> WHAT TO PRODUCE: Where a line below includes the word "count", copy that line.

Start of SUPPLIED RECORDS

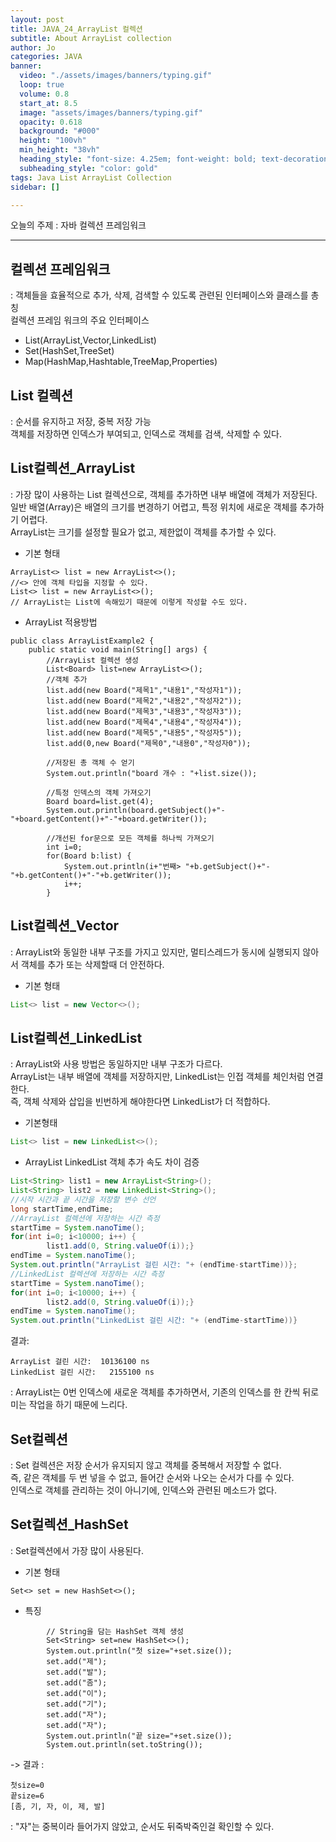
 ```yaml
---
layout: post
title: JAVA_24_ArrayList 컬렉션
subtitle: About ArrayList collection
author: Jo
categories: JAVA
banner:
  video: "./assets/images/banners/typing.gif"
  loop: true
  volume: 0.8
  start_at: 8.5
  image: "assets/images/banners/typing.gif"
  opacity: 0.618
  background: "#000"
  height: "100vh"
  min_height: "38vh"
  heading_style: "font-size: 4.25em; font-weight: bold; text-decoration: underline"
  subheading_style: "color: gold"
tags: Java List ArrayList Collection
sidebar: []

---
```


오늘의 주제 : 자바 컬렉션 프레임워크 <br>
 * * *
 
## 컬렉션 프레임워크
: 객체들을 효율적으로 추가, 삭제, 검색할 수 있도록 관련된 인터페이스와 클래스를 총칭<br>
컬렉션 프레임 워크의 주요 인터페이스<br>
 - List(ArrayList,Vector,LinkedList)
 - Set(HashSet,TreeSet)
 - Map(HashMap,Hashtable,TreeMap,Properties)
 
## List 컬렉션
: 순서를 유지하고 저장, 중복 저장 가능<br>
객체를 저장하면 인덱스가 부여되고, 인덱스로 객체를 검색, 삭제할 수 있다.<br>

## List컬렉션_ArrayList
: 가장 많이 사용하는 List 컬렉션으로, 객체를 추가하면 내부 배열에 객체가 저장된다.<br>
일반 배열(Array)은 배열의 크기를 변경하기 어렵고, 특정 위치에 새로운 객체를 추가하기 어렵다.<br>
ArrayList는 크기를 설정할 필요가 없고, 제한없이 객체를 추가할 수 있다.<br>
- 기본 형태<br>
```eclipse
ArrayList<> list = new ArrayList<>();
//<> 안에 객체 타입을 지정할 수 있다.
List<> list = new ArrayList<>();
// ArrayList는 List에 속해있기 때문에 이렇게 작성할 수도 있다.
```
- ArrayList 적용방법
```eclipse
public class ArrayListExample2 {
	public static void main(String[] args) {
		//ArrayList 컬렉션 생성
		List<Board> list=new ArrayList<>();
		//객체 추가
		list.add(new Board("제목1","내용1","작성자1"));
		list.add(new Board("제목2","내용2","작성자2"));
		list.add(new Board("제목3","내용3","작성자3"));
		list.add(new Board("제목4","내용4","작성자4"));
		list.add(new Board("제목5","내용5","작성자5"));
		list.add(0,new Board("제목0","내용0","작성자0"));
		
		//저장된 총 객체 수 얻기
		System.out.println("board 개수 : "+list.size());	
    
		//특정 인덱스의 객체 가져오기
		Board board=list.get(4);
		System.out.println(board.getSubject()+"-"+board.getContent()+"-"+board.getWriter());

		//개선된 for문으로 모든 객체를 하나씩 가져오기
		int i=0;
		for(Board b:list) {
			System.out.println(i+"번째> "+b.getSubject()+"-"+b.getContent()+"-"+b.getWriter());
			i++;
		}
```
## List컬렉션_Vector
: ArrayList와 동일한 내부 구조를 가지고 있지만, 멀티스레드가 동시에 실행되지 않아서 객체를 추가 또는 삭제할때 더 안전하다.<br>
- 기본 형태<br>
```java
List<> list = new Vector<>();
```
## List컬렉션_LinkedList
: ArrayList와 사용 방법은 동일하지만 내부 구조가 다르다.<br>
ArrayList는 내부 배열에 객체를 저장하지만, LinkedList는 인접 객체를 체인처럼 연결한다.<br>
즉, 객체 삭제와 삽입을 빈번하게 해야한다면 LinkedList가 더 적합하다.<br>
- 기본형태<br>
```java
List<> list = new LinkedList<>();
```
- ArrayList LinkedList 객체 추가 속도 차이 검증
```java
List<String> list1 = new ArrayList<String>();
List<String> list2 = new LinkedList<String>();
//시작 시간과 끝 시간을 저장할 변수 선언
long startTime,endTime;
//ArrayList 컬렉션에 저장하는 시간 측정
startTime = System.nanoTime();
for(int i=0; i<10000; i++) {
		list1.add(0, String.valueOf(i));}
endTime = System.nanoTime();
System.out.println("ArrayList 걸린 시간: "+ (endTime-startTime))};
//LinkedList 컬렉션에 저장하는 시간 측정
startTime = System.nanoTime();
for(int i=0; i<10000; i++) {
		list2.add(0, String.valueOf(i));}
endTime = System.nanoTime();
System.out.println("LinkedList 걸린 시간: "+ (endTime-startTime))}
```
결과:
```
ArrayList 걸린 시간:  10136100 ns 
LinkedList 걸린 시간:   2155100 ns
```
: ArrayList는 0번 인덱스에 새로운 객체를 추가하면서, 기존의 인덱스를 한 칸씩 뒤로 미는 작업을 하기 때문에 느리다.<br>

## Set컬렉션
: Set 컬렉션은 저장 순서가 유지되지 않고 객체를 중복해서 저장할 수 없다.<br>
즉, 같은 객체를 두 번 넣을 수 없고, 들어간 순서와 나오는 순서가 다를 수 있다.<br>
인덱스로 객체를 관리하는 것이 아니기에, 인덱스와 관련된 메소드가 없다.<br>

## Set컬렉션_HashSet
: Set컬렉션에서 가장 많이 사용된다.<br>
- 기본 형태<br>
```eclipse
Set<> set = new HashSet<>();
```
- 특징
```eclipse
		// String을 담는 HashSet 객체 생성
		Set<String> set=new HashSet<>();
		System.out.println("첫 size="+set.size());
		set.add("제");
		set.add("발");
		set.add("좀");
		set.add("이");
		set.add("기");
		set.add("자");
		set.add("자");	
		System.out.println("끝 size="+set.size());
		System.out.println(set.toString());
```
-> 결과 :
```
첫size=0
끝size=6
[좀, 기, 자, 이, 제, 발]
```
 : "자"는 중복이라 들어가지 않았고, 순서도 뒤죽박죽인걸 확인할 수 있다.





















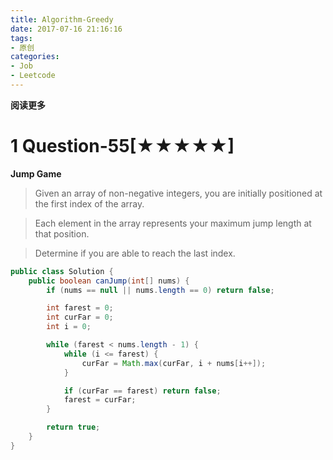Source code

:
 ```yaml
---
title: Algorithm-Greedy
date: 2017-07-16 21:16:16
tags: 
- 原创
categories: 
- Job
- Leetcode
---
```


__阅读更多__

<!--more-->

# 1 Question-55[★★★★★]

__Jump Game__

> Given an array of non-negative integers, you are initially positioned at the first index of the array.

> Each element in the array represents your maximum jump length at that position.

> Determine if you are able to reach the last index.

```java
public class Solution {
    public boolean canJump(int[] nums) {
        if (nums == null || nums.length == 0) return false;

        int farest = 0;
        int curFar = 0;
        int i = 0;

        while (farest < nums.length - 1) {
            while (i <= farest) {
                curFar = Math.max(curFar, i + nums[i++]);
            }

            if (curFar == farest) return false;
            farest = curFar;
        }

        return true;
    }
}
```

<!--

# 2 Question-000[★]

____

> 

```java
```

-->
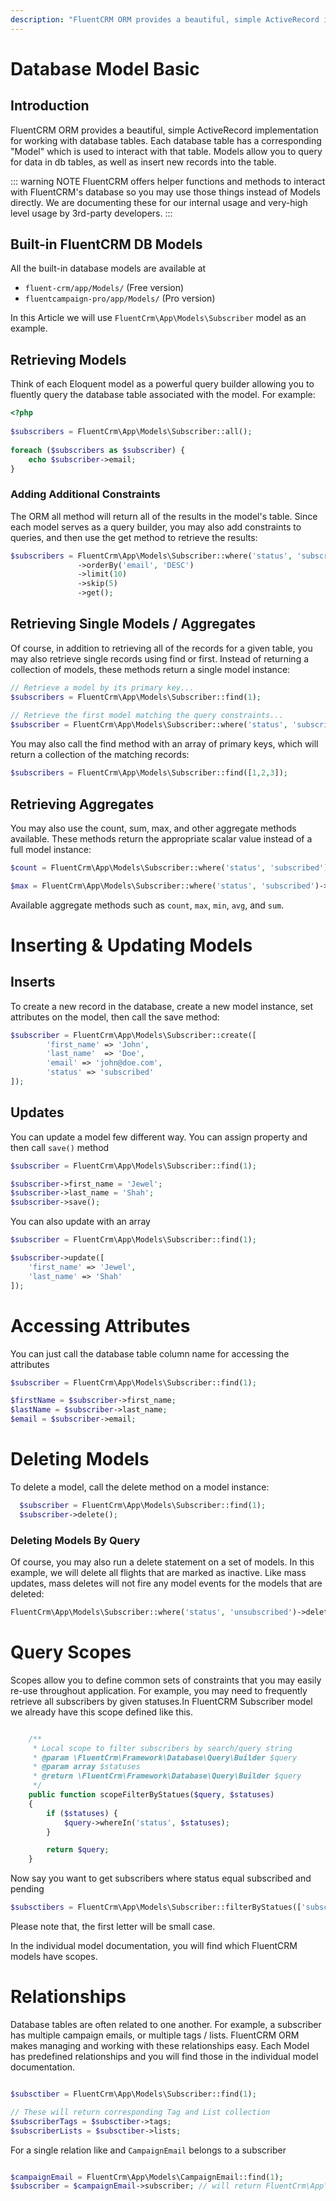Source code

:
 ```yaml
---
description: "FluentCRM ORM provides a beautiful, simple ActiveRecord implementation for working with database tables. Each database table has a corresponding 'Model' which is used to interact with that table. Models allow you to query for data in db tables, as well as insert new records into the table."
---
```


# Database Model Basic

## Introduction
FluentCRM ORM provides a beautiful, simple ActiveRecord implementation for working with database tables. Each database table has a corresponding "Model" which is used to interact with that table. Models allow you to query for data in db tables, as well as insert new records into the table.

::: warning NOTE
FluentCRM offers helper functions and methods to interact with FluentCRM's database so you may use those things instead of Models directly. We are documenting these for our internal usage and very-high level usage by 3rd-party developers.
:::


## Built-in FluentCRM DB Models
All the built-in database models are available at

- `fluent-crm/app/Models/` (Free version)
- `fluentcampaign-pro/app/Models/` (Pro version)

In this Article we will use `FluentCrm\App\Models\Subscriber` model as an example.

## Retrieving Models
Think of each Eloquent model as a powerful query builder allowing you to fluently query the database table associated with the model. For example:

```php
<?php
 
$subscribers = FluentCrm\App\Models\Subscriber::all();
 
foreach ($subscribers as $subscriber) {
    echo $subscriber->email;
}

```

### Adding Additional Constraints

The ORM all method will return all of the results in the model's table. Since each model serves as a query builder, you may also add constraints to queries, and then use the get method to retrieve the results:

```php 
$subscribers = FluentCrm\App\Models\Subscriber::where('status', 'subscribed')
               ->orderBy('email', 'DESC')
               ->limit(10)
               ->skip(5)
               ->get();
```

## Retrieving Single Models / Aggregates

Of course, in addition to retrieving all of the records for a given table, you may also retrieve single records using find or first. Instead of returning a collection of models, these methods return a single model instance:

```php
// Retrieve a model by its primary key...
$subscribers = FluentCrm\App\Models\Subscriber::find(1);
 
// Retrieve the first model matching the query constraints...
$subscriber = FluentCrm\App\Models\Subscriber::where('status', 'subscribed')->first();
```

You may also call the find method with an array of primary keys, which will return a collection of the matching records:

```php
$subscribers = FluentCrm\App\Models\Subscriber::find([1,2,3]);
 ```

## Retrieving Aggregates

You may also use the count, sum, max, and other aggregate methods available. These methods return the appropriate scalar value instead of a full model instance:
```php
$count = FluentCrm\App\Models\Subscriber::where('status', 'subscribed')->count();

$max = FluentCrm\App\Models\Subscriber::where('status', 'subscribed')->max('id');
```

Available aggregate methods such as `count`, `max`, `min`, `avg`, and `sum`.


# Inserting & Updating Models

## Inserts
To create a new record in the database, create a new model instance, set attributes on the model, then call the save method:

```php 
$subscriber = FluentCrm\App\Models\Subscriber::create([
        'first_name' => 'John',
        'last_name'  => 'Doe',
        'email' => 'john@doe.com',
        'status' => 'subscribed'       
]);
```

## Updates

You can update a model few different way. You can assign property and then call `save()` method

```php 
$subscriber = FluentCrm\App\Models\Subscriber::find(1);

$subscriber->first_name = 'Jewel';
$subscriber->last_name = 'Shah';
$subscriber->save();
```

You can also update with an array

```php 
$subscriber = FluentCrm\App\Models\Subscriber::find(1);

$subscriber->update([
    'first_name' => 'Jewel',
    'last_name' => 'Shah'
]);
```

# Accessing Attributes

You can just call the database table column name for accessing the attributes

```php 
$subscriber = FluentCrm\App\Models\Subscriber::find(1);

$firstName = $subscriber->first_name;
$lastName = $subscriber->last_name;
$email = $subscriber->email;
```

# Deleting Models

To delete a model, call the delete method on a model instance:

```php 
  $subscriber = FluentCrm\App\Models\Subscriber::find(1);
  $subscriber->delete();
```

### Deleting Models By Query

Of course, you may also run a delete statement on a set of models. In this example, we will delete all flights that are marked as inactive. Like mass updates, mass deletes will not fire any model events for the models that are deleted:

```php
FluentCrm\App\Models\Subscriber::where('status', 'unsubscribed')->delete();
```

# Query Scopes
Scopes allow you to define common sets of constraints that you may easily re-use throughout application. For example, you may need to frequently retrieve all subscribers by given statuses.In FluentCRM Subscriber model we already have this scope defined like this.

```php

    /**
     * Local scope to filter subscribers by search/query string
     * @param \FluentCrm\Framework\Database\Query\Builder $query
     * @param array $statuses
     * @return \FluentCrm\Framework\Database\Query\Builder $query
     */
    public function scopeFilterByStatues($query, $statuses)
    {
        if ($statuses) {
            $query->whereIn('status', $statuses);
        }

        return $query;
    }

```

Now say you want to get subscribers where status equal subscribed and pending

```php 
$subsctibers = FluentCrm\App\Models\Subscriber::filterByStatues(['subscribed', 'pending'])->get();
```
Please note that, the first letter will be small case.

In the individual model documentation, you will find which FluentCRM models have scopes.

# Relationships
Database tables are often related to one another. For example, a subscriber has multiple campaign emails, or multiple tags / lists. FluentCRM ORM makes managing and working with these relationships easy.
Each Model has predefined relationships and you will find those in the individual model documentation.

```php 

$subsctiber = FluentCrm\App\Models\Subscriber::find(1);

// These will return corresponding Tag and List collection
$subscriberTags = $subsctiber->tags;
$subscriberLists = $subsctiber->lists;

```

For a single relation like and `CampaignEmail` belongs to a subscriber

```php 

$campaignEmail = FluentCrm\App\Models\CampaignEmail::find(1);
$subscriber = $campaignEmail->subscriber; // will return FluentCrm\App\Models\Subscriber
```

End of SUPPLIED RECORDS

> SOLUTION TO THE EXERCISE:
You may also use the count, sum, max, and other aggregate methods available. These methods return the appropriate scalar value instead of a full model instance:
$count = FluentCrm\App\Models\Subscriber::where('status', 'subscribed')->count();
Available aggregate methods such as `count`, `max`, `min`, `avg`, and `sum`.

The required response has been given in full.